Happy Birthday, Mom

Happy Birthday, Mom October 30, 2010

So, I didn’t keep up with the “Things My Mother Tried to Teach Me” posts. Which is perhaps ironically appropriate, as I’ve not been a terribly good student of my mother’s lessons all these years.

Bits of Mom’s wisdom I wanted to cover but didn’t get to:
-The difference between private inspiration and public revelation (and how confusion between the two can cause difficulties in Christian circles).
-The multiplicity of solutions to any given problem (granted, I still usually wish there was just one clear answer, and someone else to take over for me).
-Love of music. I usually give my Dad credit for this, but it was my mother who gave me my first piano lessons and who harassed me to practice.
-A sense of the value of being a SAHM. And about frugality and butter. (This really should become a post someday).
-That being family and keeping family takes an investment of time, effort, and intention.
-Love of learning, computers, encyclopedias and other research tools.
-People are more important than things.
-Don’t drag a dead cow out of the ditch. (This means essentially the same thing as “Don’t beat a dead horse.” It used to come up whenever a disagreement was endlessly rehashed).
-Hospitality.
-Faith. We were never a family that was going to have daily family devotionals, which didn’t stop Mom from trying. Years of stalled attempts to get us all to say the rosary or the Divine Office together every day taught me a very valuable lesson – that faith is worth it, worth trying for, something for even us imperfect people who can’t get our acts together.

There’s more, I know. But it’s late and I could never list it all in one blog post anyway. It’s not as though any of us can really capture the myriad subtle effects our parents have on who we are.

I was born the year Mom turned 30. Now my own 30th birthday approaches and I have a sense of how *unfinished* a 30 year old is – indeed, how unfinished we all are. I find it easier to forgive my parents the perceived shortcomings which I once (as a teen and young adult) judged much more harshly. I hope that my own children will someday forgive me mine. I am more impressed, year by year, by the things my parents have accomplished and the virtues they possess. And I find that even when I thought they had nothing to teach me, they were planting the seeds of many lessons that are only now beginning to bear fruit.

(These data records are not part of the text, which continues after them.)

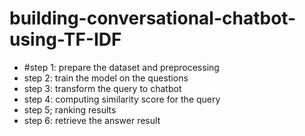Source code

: # building-conversational-chatbot-using-TF-IDF
* #step 1: prepare the dataset and preprocessing
* step 2: train the model on the questions
* step 3: transform the query to chatbot
* step 4: computing similarity score for the query
* step 5; ranking results
* step 6: retrieve the answer result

So here’s to you, Mom. You put up with me during my insufferable years and love me anyway. You raised 7 children to adulthood and instilled in us so so many things – none more precious than the Faith. You raised us – and then you set us out in to the world with a grace I am learning is rare and valuable.

This is my gift to you. This propensity for putting words together to find meaning, which I inherited from you, so that even this gift is something I had first from you. I hope your birthday is a happy one and that every year to come holds even more joy than the ones that have passed.